**Records contained in a dataset:**
_ _ _ _ _

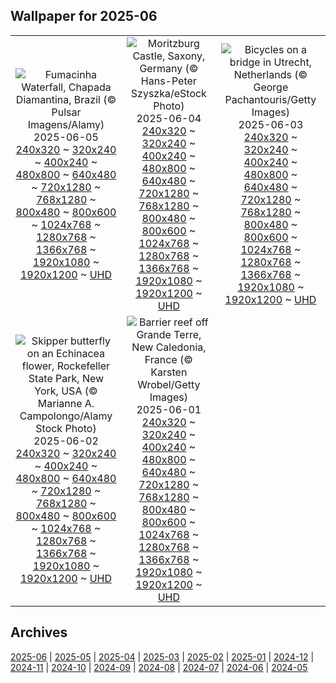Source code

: ## Wallpaper for 2025-06
|      |      |      |
| :----: | :----: | :----: |
|![Fumacinha Waterfall, Chapada Diamantina, Brazil (© Pulsar Imagens/Alamy)](https://www.bing.com/th?id=OHR.FumacinhaBahia_ROW1478694911_320x240.jpg)<br />2025-06-05<br />[240x320](https://www.bing.com/th?id=OHR.FumacinhaBahia_ROW1478694911_240x320.jpg) ~ [320x240](https://www.bing.com/th?id=OHR.FumacinhaBahia_ROW1478694911_320x240.jpg) ~ [400x240](https://www.bing.com/th?id=OHR.FumacinhaBahia_ROW1478694911_400x240.jpg) ~ [480x800](https://www.bing.com/th?id=OHR.FumacinhaBahia_ROW1478694911_480x800.jpg) ~ [640x480](https://www.bing.com/th?id=OHR.FumacinhaBahia_ROW1478694911_640x480.jpg) ~ [720x1280](https://www.bing.com/th?id=OHR.FumacinhaBahia_ROW1478694911_720x1280.jpg) ~ [768x1280](https://www.bing.com/th?id=OHR.FumacinhaBahia_ROW1478694911_768x1280.jpg) ~ [800x480](https://www.bing.com/th?id=OHR.FumacinhaBahia_ROW1478694911_800x480.jpg) ~ [800x600](https://www.bing.com/th?id=OHR.FumacinhaBahia_ROW1478694911_800x600.jpg) ~ [1024x768](https://www.bing.com/th?id=OHR.FumacinhaBahia_ROW1478694911_1024x768.jpg) ~ [1280x768](https://www.bing.com/th?id=OHR.FumacinhaBahia_ROW1478694911_1280x768.jpg) ~ [1366x768](https://www.bing.com/th?id=OHR.FumacinhaBahia_ROW1478694911_1366x768.jpg) ~ [1920x1080](https://www.bing.com/th?id=OHR.FumacinhaBahia_ROW1478694911_1920x1080.jpg) ~ [1920x1200](https://www.bing.com/th?id=OHR.FumacinhaBahia_ROW1478694911_1920x1200.jpg) ~ [UHD](https://www.bing.com/th?id=OHR.FumacinhaBahia_ROW1478694911_UHD.jpg)|![Moritzburg Castle, Saxony, Germany (© Hans-Peter Szyszka/eStock Photo)](https://www.bing.com/th?id=OHR.SchlossMoritzburg_ROW1385647959_320x240.jpg)<br />2025-06-04<br />[240x320](https://www.bing.com/th?id=OHR.SchlossMoritzburg_ROW1385647959_240x320.jpg) ~ [320x240](https://www.bing.com/th?id=OHR.SchlossMoritzburg_ROW1385647959_320x240.jpg) ~ [400x240](https://www.bing.com/th?id=OHR.SchlossMoritzburg_ROW1385647959_400x240.jpg) ~ [480x800](https://www.bing.com/th?id=OHR.SchlossMoritzburg_ROW1385647959_480x800.jpg) ~ [640x480](https://www.bing.com/th?id=OHR.SchlossMoritzburg_ROW1385647959_640x480.jpg) ~ [720x1280](https://www.bing.com/th?id=OHR.SchlossMoritzburg_ROW1385647959_720x1280.jpg) ~ [768x1280](https://www.bing.com/th?id=OHR.SchlossMoritzburg_ROW1385647959_768x1280.jpg) ~ [800x480](https://www.bing.com/th?id=OHR.SchlossMoritzburg_ROW1385647959_800x480.jpg) ~ [800x600](https://www.bing.com/th?id=OHR.SchlossMoritzburg_ROW1385647959_800x600.jpg) ~ [1024x768](https://www.bing.com/th?id=OHR.SchlossMoritzburg_ROW1385647959_1024x768.jpg) ~ [1280x768](https://www.bing.com/th?id=OHR.SchlossMoritzburg_ROW1385647959_1280x768.jpg) ~ [1366x768](https://www.bing.com/th?id=OHR.SchlossMoritzburg_ROW1385647959_1366x768.jpg) ~ [1920x1080](https://www.bing.com/th?id=OHR.SchlossMoritzburg_ROW1385647959_1920x1080.jpg) ~ [1920x1200](https://www.bing.com/th?id=OHR.SchlossMoritzburg_ROW1385647959_1920x1200.jpg) ~ [UHD](https://www.bing.com/th?id=OHR.SchlossMoritzburg_ROW1385647959_UHD.jpg)|![Bicycles on a bridge in Utrecht, Netherlands (© George Pachantouris/Getty Images)](https://www.bing.com/th?id=OHR.BicyclesUtrecht_ROW1292854784_320x240.jpg)<br />2025-06-03<br />[240x320](https://www.bing.com/th?id=OHR.BicyclesUtrecht_ROW1292854784_240x320.jpg) ~ [320x240](https://www.bing.com/th?id=OHR.BicyclesUtrecht_ROW1292854784_320x240.jpg) ~ [400x240](https://www.bing.com/th?id=OHR.BicyclesUtrecht_ROW1292854784_400x240.jpg) ~ [480x800](https://www.bing.com/th?id=OHR.BicyclesUtrecht_ROW1292854784_480x800.jpg) ~ [640x480](https://www.bing.com/th?id=OHR.BicyclesUtrecht_ROW1292854784_640x480.jpg) ~ [720x1280](https://www.bing.com/th?id=OHR.BicyclesUtrecht_ROW1292854784_720x1280.jpg) ~ [768x1280](https://www.bing.com/th?id=OHR.BicyclesUtrecht_ROW1292854784_768x1280.jpg) ~ [800x480](https://www.bing.com/th?id=OHR.BicyclesUtrecht_ROW1292854784_800x480.jpg) ~ [800x600](https://www.bing.com/th?id=OHR.BicyclesUtrecht_ROW1292854784_800x600.jpg) ~ [1024x768](https://www.bing.com/th?id=OHR.BicyclesUtrecht_ROW1292854784_1024x768.jpg) ~ [1280x768](https://www.bing.com/th?id=OHR.BicyclesUtrecht_ROW1292854784_1280x768.jpg) ~ [1366x768](https://www.bing.com/th?id=OHR.BicyclesUtrecht_ROW1292854784_1366x768.jpg) ~ [1920x1080](https://www.bing.com/th?id=OHR.BicyclesUtrecht_ROW1292854784_1920x1080.jpg) ~ [1920x1200](https://www.bing.com/th?id=OHR.BicyclesUtrecht_ROW1292854784_1920x1200.jpg) ~ [UHD](https://www.bing.com/th?id=OHR.BicyclesUtrecht_ROW1292854784_UHD.jpg)|
|![Skipper butterfly on an Echinacea flower, Rockefeller State Park, New York, USA (© Marianne A. Campolongo/Alamy Stock Photo)](https://www.bing.com/th?id=OHR.EchinaceaButterfly_ROW1204867098_320x240.jpg)<br />2025-06-02<br />[240x320](https://www.bing.com/th?id=OHR.EchinaceaButterfly_ROW1204867098_240x320.jpg) ~ [320x240](https://www.bing.com/th?id=OHR.EchinaceaButterfly_ROW1204867098_320x240.jpg) ~ [400x240](https://www.bing.com/th?id=OHR.EchinaceaButterfly_ROW1204867098_400x240.jpg) ~ [480x800](https://www.bing.com/th?id=OHR.EchinaceaButterfly_ROW1204867098_480x800.jpg) ~ [640x480](https://www.bing.com/th?id=OHR.EchinaceaButterfly_ROW1204867098_640x480.jpg) ~ [720x1280](https://www.bing.com/th?id=OHR.EchinaceaButterfly_ROW1204867098_720x1280.jpg) ~ [768x1280](https://www.bing.com/th?id=OHR.EchinaceaButterfly_ROW1204867098_768x1280.jpg) ~ [800x480](https://www.bing.com/th?id=OHR.EchinaceaButterfly_ROW1204867098_800x480.jpg) ~ [800x600](https://www.bing.com/th?id=OHR.EchinaceaButterfly_ROW1204867098_800x600.jpg) ~ [1024x768](https://www.bing.com/th?id=OHR.EchinaceaButterfly_ROW1204867098_1024x768.jpg) ~ [1280x768](https://www.bing.com/th?id=OHR.EchinaceaButterfly_ROW1204867098_1280x768.jpg) ~ [1366x768](https://www.bing.com/th?id=OHR.EchinaceaButterfly_ROW1204867098_1366x768.jpg) ~ [1920x1080](https://www.bing.com/th?id=OHR.EchinaceaButterfly_ROW1204867098_1920x1080.jpg) ~ [1920x1200](https://www.bing.com/th?id=OHR.EchinaceaButterfly_ROW1204867098_1920x1200.jpg) ~ [UHD](https://www.bing.com/th?id=OHR.EchinaceaButterfly_ROW1204867098_UHD.jpg)|![Barrier reef off Grande Terre, New Caledonia, France (© Karsten Wrobel/Getty Images)](https://www.bing.com/th?id=OHR.GrandeTerreReef_ROW1096147222_320x240.jpg)<br />2025-06-01<br />[240x320](https://www.bing.com/th?id=OHR.GrandeTerreReef_ROW1096147222_240x320.jpg) ~ [320x240](https://www.bing.com/th?id=OHR.GrandeTerreReef_ROW1096147222_320x240.jpg) ~ [400x240](https://www.bing.com/th?id=OHR.GrandeTerreReef_ROW1096147222_400x240.jpg) ~ [480x800](https://www.bing.com/th?id=OHR.GrandeTerreReef_ROW1096147222_480x800.jpg) ~ [640x480](https://www.bing.com/th?id=OHR.GrandeTerreReef_ROW1096147222_640x480.jpg) ~ [720x1280](https://www.bing.com/th?id=OHR.GrandeTerreReef_ROW1096147222_720x1280.jpg) ~ [768x1280](https://www.bing.com/th?id=OHR.GrandeTerreReef_ROW1096147222_768x1280.jpg) ~ [800x480](https://www.bing.com/th?id=OHR.GrandeTerreReef_ROW1096147222_800x480.jpg) ~ [800x600](https://www.bing.com/th?id=OHR.GrandeTerreReef_ROW1096147222_800x600.jpg) ~ [1024x768](https://www.bing.com/th?id=OHR.GrandeTerreReef_ROW1096147222_1024x768.jpg) ~ [1280x768](https://www.bing.com/th?id=OHR.GrandeTerreReef_ROW1096147222_1280x768.jpg) ~ [1366x768](https://www.bing.com/th?id=OHR.GrandeTerreReef_ROW1096147222_1366x768.jpg) ~ [1920x1080](https://www.bing.com/th?id=OHR.GrandeTerreReef_ROW1096147222_1920x1080.jpg) ~ [1920x1200](https://www.bing.com/th?id=OHR.GrandeTerreReef_ROW1096147222_1920x1200.jpg) ~ [UHD](https://www.bing.com/th?id=OHR.GrandeTerreReef_ROW1096147222_UHD.jpg)|

## Archives
[2025-06](/archives/2025-06/) | [2025-05](/archives/2025-05/) | [2025-04](/archives/2025-04/) | [2025-03](/archives/2025-03/) | [2025-02](/archives/2025-02/) | [2025-01](/archives/2025-01/) | [2024-12](/archives/2024-12/) | [2024-11](/archives/2024-11/) | [2024-10](/archives/2024-10/) | [2024-09](/archives/2024-09/) | [2024-08](/archives/2024-08/) | [2024-07](/archives/2024-07/) | [2024-06](/archives/2024-06/) | [2024-05](/archives/2024-05/)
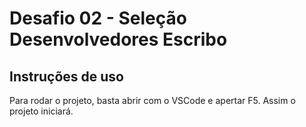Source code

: # Desafio 02 - Seleção Desenvolvedores Escribo

## Instruções de uso

Para rodar o projeto, basta abrir com o VSCode e apertar F5. Assim o projeto iniciará.
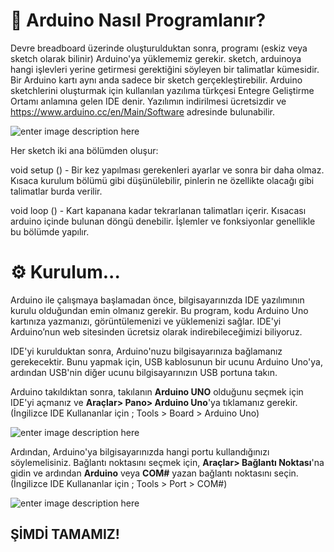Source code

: # 💾 Arduino Nasıl Programlanır?
Devre breadboard üzerinde oluşturulduktan sonra, programı (eskiz  veya sketch olarak bilinir) Arduino'ya yüklememiz gerekir. sketch, arduinoya hangi işlevleri yerine getirmesi gerektiğini söyleyen bir talimatlar kümesidir. Bir Arduino kartı aynı anda sadece bir sketch gerçekleştirebilir. Arduino sketchlerini oluşturmak için kullanılan yazılıma türkçesi Entegre Geliştirme Ortamı anlamına gelen IDE denir.
Yazılımın indirilmesi ücretsizdir ve https://www.arduino.cc/en/Main/Software adresinde bulunabilir.

![enter image description here](https://i2.wp.com/www.makerspaces.com/wp-content/uploads/2017/02/19-button-sketch.png?resize=608,800&ssl=1)

Her sketch iki ana bölümden oluşur:

void setup () - Bir kez yapılması gerekenleri ayarlar ve sonra bir daha olmaz. Kısaca kurulum bölümü gibi düşünülebilir, pinlerin ne özellikte olacağı gibi talimatlar burda verilir. 

void loop () - Kart kapanana kadar tekrarlanan talimatları içerir. Kısacası arduino içinde bulunan döngü denebilir. İşlemler ve fonksiyonlar genellikle bu bölümde yapılır.

# ⚙️ Kurulum...

Arduino ile çalışmaya başlamadan önce, bilgisayarınızda IDE yazılımının kurulu olduğundan emin olmanız gerekir. Bu program, kodu Arduino Uno kartınıza yazmanızı, görüntülemenizi ve yüklemenizi sağlar. IDE'yi Arduino’nun web sitesinden ücretsiz olarak indirebileceğimizi biliyoruz.

IDE'yi kurulduktan sonra, Arduino'nuzu bilgisayarınıza bağlamanız gerekecektir. Bunu yapmak için, USB kablosunun bir ucunu Arduino Uno'ya, ardından USB'nin diğer ucunu bilgisayarınızın USB portuna takın.

Arduino takıldıktan sonra, takılanın **Arduino UNO** olduğunu seçmek için IDE'yi açmanız ve **Araçlar> Pano> Arduino Uno**'ya tıklamanız gerekir.
(İngilizce IDE Kullananlar için ; Tools > Board > Arduino Uno)

![enter image description here](http://kodlamayap.com/wp-content/uploads/2017/11/ardiuno-kart-se%C3%A7imi.png)


Ardından, Arduino'ya bilgisayarınızda hangi portu kullandığınızı söylemelisiniz. Bağlantı noktasını seçmek için, **Araçlar> Bağlantı Noktası**'na gidin ve ardından **Arduino** veya **COM#** yazan bağlantı noktasını seçin.
(İngilizce IDE Kullananlar için ; Tools > Port > COM#)

![enter image description here](http://kodlamayap.com/wp-content/uploads/2017/11/ardiuno-port-1.png)

## ŞİMDİ TAMAMIZ!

_ _ _ _ _

Look through the entries above and quote exactly the lines from the line with "void setup ()" to the line with "# ⚙️ Kurulum...", counting both of those lines.

void setup () - Bir kez yapılması gerekenleri ayarlar ve sonra bir daha olmaz. Kısaca kurulum bölümü gibi düşünülebilir, pinlerin ne özellikte olacağı gibi talimatlar burda verilir. 

void loop () - Kart kapanana kadar tekrarlanan talimatları içerir. Kısacası arduino içinde bulunan döngü denebilir. İşlemler ve fonksiyonlar genellikle bu bölümde yapılır.

# ⚙️ Kurulum...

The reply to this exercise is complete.